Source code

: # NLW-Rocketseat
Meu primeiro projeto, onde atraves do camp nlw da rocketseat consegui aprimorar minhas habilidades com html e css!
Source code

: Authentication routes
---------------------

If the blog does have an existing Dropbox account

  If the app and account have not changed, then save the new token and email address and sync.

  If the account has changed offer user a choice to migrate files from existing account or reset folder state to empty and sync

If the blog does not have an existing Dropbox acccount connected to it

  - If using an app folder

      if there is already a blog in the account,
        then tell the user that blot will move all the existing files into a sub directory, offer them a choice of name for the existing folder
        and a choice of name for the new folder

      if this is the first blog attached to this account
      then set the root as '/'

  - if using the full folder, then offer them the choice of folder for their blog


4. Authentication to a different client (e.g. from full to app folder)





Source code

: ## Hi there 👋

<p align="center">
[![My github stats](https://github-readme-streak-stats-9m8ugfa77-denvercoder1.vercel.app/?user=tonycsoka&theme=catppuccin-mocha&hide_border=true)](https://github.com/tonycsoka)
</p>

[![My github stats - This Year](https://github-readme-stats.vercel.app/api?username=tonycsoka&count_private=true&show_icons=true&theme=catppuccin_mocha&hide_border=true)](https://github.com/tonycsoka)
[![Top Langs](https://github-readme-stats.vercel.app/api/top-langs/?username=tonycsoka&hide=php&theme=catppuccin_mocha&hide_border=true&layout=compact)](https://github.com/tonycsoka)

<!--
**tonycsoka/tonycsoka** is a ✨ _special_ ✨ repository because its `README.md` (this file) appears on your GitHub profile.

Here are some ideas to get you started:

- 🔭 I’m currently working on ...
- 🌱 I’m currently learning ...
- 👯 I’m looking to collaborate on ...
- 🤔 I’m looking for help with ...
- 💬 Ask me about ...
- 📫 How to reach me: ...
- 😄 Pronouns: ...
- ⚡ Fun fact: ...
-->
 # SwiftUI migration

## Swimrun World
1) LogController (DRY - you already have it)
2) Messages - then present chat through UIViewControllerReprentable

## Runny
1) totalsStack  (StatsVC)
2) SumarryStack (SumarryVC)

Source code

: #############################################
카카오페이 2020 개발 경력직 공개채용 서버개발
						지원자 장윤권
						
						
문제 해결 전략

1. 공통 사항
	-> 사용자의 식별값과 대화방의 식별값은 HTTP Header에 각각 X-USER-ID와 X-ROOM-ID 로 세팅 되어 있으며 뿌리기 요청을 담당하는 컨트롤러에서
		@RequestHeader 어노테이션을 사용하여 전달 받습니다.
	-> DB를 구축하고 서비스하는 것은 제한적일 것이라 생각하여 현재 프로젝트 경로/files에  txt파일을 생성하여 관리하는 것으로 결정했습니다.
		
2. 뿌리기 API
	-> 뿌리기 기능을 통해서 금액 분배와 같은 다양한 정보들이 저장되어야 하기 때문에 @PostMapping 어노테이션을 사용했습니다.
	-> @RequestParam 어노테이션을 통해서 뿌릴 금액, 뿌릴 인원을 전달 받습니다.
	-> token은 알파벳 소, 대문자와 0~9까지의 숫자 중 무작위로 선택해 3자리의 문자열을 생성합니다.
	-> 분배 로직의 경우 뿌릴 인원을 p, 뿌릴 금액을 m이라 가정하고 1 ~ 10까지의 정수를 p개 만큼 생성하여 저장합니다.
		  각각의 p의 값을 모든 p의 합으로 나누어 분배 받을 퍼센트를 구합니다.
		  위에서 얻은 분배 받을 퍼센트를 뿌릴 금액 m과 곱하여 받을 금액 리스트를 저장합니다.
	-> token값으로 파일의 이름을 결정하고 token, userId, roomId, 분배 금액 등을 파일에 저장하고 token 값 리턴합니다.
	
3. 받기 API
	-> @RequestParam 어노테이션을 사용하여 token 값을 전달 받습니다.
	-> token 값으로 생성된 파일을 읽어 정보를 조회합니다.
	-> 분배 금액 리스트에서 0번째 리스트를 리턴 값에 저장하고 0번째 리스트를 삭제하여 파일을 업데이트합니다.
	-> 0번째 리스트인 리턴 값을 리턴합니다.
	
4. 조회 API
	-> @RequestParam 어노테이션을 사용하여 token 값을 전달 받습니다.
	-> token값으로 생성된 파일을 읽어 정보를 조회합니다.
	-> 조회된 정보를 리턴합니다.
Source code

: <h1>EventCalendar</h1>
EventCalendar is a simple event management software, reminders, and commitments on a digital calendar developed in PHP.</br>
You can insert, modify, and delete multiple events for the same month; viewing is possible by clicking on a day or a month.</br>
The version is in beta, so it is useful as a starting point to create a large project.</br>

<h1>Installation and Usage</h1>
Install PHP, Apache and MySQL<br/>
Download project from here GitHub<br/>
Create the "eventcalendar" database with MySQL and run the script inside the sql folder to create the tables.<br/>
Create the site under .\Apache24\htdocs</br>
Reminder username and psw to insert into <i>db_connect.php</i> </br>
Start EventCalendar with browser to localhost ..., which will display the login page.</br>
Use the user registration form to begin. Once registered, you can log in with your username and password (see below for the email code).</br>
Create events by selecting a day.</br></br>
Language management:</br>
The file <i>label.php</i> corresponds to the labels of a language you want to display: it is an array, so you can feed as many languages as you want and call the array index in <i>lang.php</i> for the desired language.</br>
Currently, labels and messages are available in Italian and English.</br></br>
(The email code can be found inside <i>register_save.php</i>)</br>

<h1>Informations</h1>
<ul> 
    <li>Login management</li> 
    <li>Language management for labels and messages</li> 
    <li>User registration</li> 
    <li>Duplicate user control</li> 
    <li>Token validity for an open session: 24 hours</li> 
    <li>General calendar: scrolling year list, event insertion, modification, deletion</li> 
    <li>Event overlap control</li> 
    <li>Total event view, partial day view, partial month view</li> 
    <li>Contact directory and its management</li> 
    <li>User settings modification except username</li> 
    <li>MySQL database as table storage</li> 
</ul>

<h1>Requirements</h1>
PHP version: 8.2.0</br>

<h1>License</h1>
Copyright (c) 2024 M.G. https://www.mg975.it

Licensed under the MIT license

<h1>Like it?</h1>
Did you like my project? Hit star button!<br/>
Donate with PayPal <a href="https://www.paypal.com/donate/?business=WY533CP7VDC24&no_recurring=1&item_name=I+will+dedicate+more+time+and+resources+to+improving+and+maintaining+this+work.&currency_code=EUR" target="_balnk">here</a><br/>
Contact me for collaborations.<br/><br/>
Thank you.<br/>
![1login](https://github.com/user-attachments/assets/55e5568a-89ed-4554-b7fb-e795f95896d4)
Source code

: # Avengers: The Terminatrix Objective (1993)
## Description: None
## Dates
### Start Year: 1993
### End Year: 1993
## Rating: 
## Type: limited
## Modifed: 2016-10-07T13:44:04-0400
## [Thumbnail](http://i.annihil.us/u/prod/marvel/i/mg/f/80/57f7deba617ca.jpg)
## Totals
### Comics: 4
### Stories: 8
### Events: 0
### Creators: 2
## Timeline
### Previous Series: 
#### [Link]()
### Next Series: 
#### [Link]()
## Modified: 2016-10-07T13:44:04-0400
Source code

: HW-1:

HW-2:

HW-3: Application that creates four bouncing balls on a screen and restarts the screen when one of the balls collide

> _Exercise objective_: If a line in the listing contains the string "생성하여", copy it.

> _Expected output_:
	-> DB를 구축하고 서비스하는 것은 제한적일 것이라 생각하여 현재 프로젝트 경로/files에  txt파일을 생성하여 관리하는 것으로 결정했습니다.
	-> 분배 로직의 경우 뿌릴 인원을 p, 뿌릴 금액을 m이라 가정하고 1 ~ 10까지의 정수를 p개 만큼 생성하여 저장합니다.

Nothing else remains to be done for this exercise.